「離して!」
グイグイと抱きしめられた腕を押すけど、ビクともしない。
「マナ」
何度も呼ばれる、優しい声。
その声に胸が痛くなる。
離してほしい。離さないで。
ふたつの気持ちが交差する。
「お兄ちゃん」
勇気を出してそう呼ぶと、「んー?」と短く返った声に、こんなにも安心してしまう。
こんなに甘えん坊だったんだ、あたし。
甘えられる場所に餓えてたの?
震えながら、お兄ちゃんの腕をギュッと掴む。
しゃくりあげながら泣くあたしの髪を、そっと撫でる大きな手。
「泣いちまえ」
泣くことを許される言葉に、もっと溢れる涙。
背中にお兄ちゃんの体温。
人のぬくもりって気持ちいい。
震えがゆっくりと収まっていく。
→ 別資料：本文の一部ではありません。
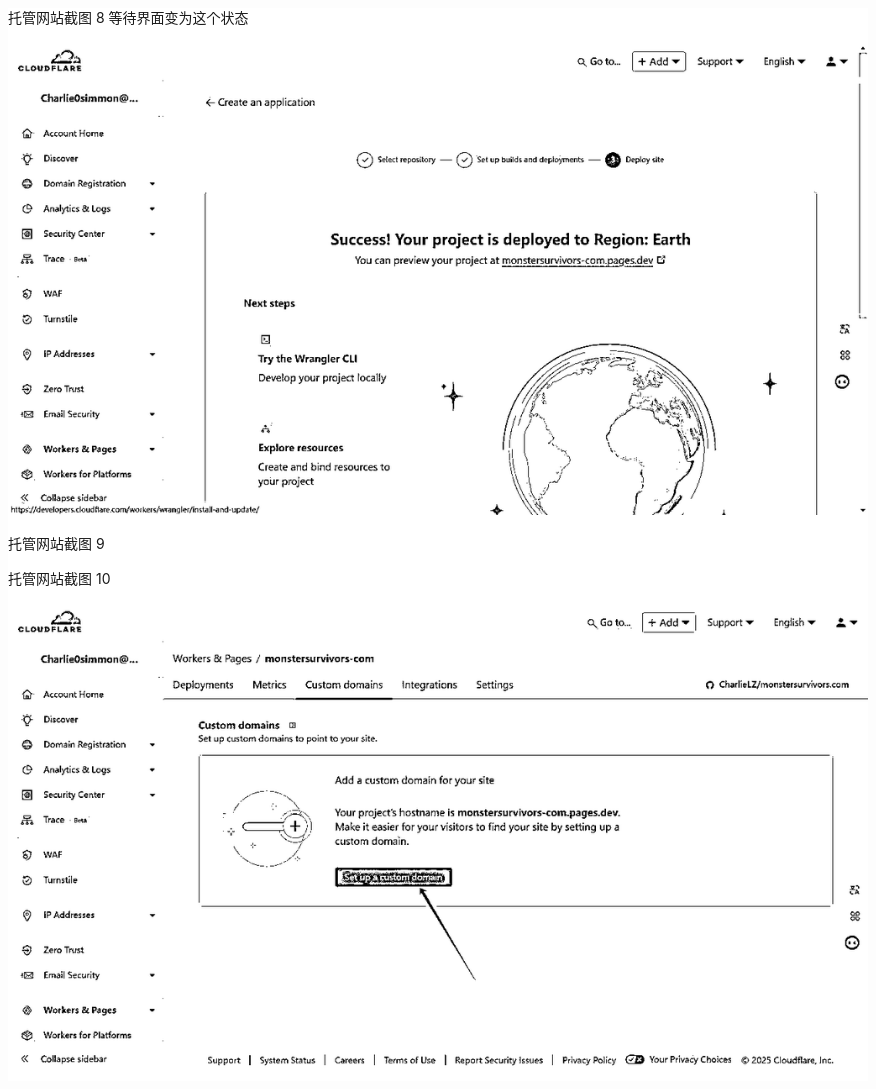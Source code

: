 托管网站截图 8 等待界面变为这个状态

![](img/75377577ef5ff4e9f50feba236cae9ff.png)

托管网站截图 9

托管网站截图 10

![](img/22fb8de2780ab936f53e46809d2a2ad7.png)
不思議だな。
……他人なのに。
どれくらいの時間が経ったのか、お兄ちゃんがあたしを呼んで。
「オヤジのとこに戻るぞ」
そういった。
気持ちは落ち着いたけど、帰りたくないのは変わってない。
「でもあたし」
顔だけ振り向いた瞬間、「ん?」と言ったお兄ちゃんと顔がぶつかりそうになった。
「きゃっ」
「ご、ごめん」
顔が熱くなる。振り向けないよ、もう。
「あ、あのさ」
「うん」
「お前、さ」
「うん」
腕にそえた手に力をこめると、反対の手をあたしの手に重ねてくる。
「もう心配いらないから」
耳の裏から、囁く声。
「だからオヤジのとこ、戻ろうな」
真意がわからない。だけど、なんでか頷いてた。
不思議だな。
……他人なのに。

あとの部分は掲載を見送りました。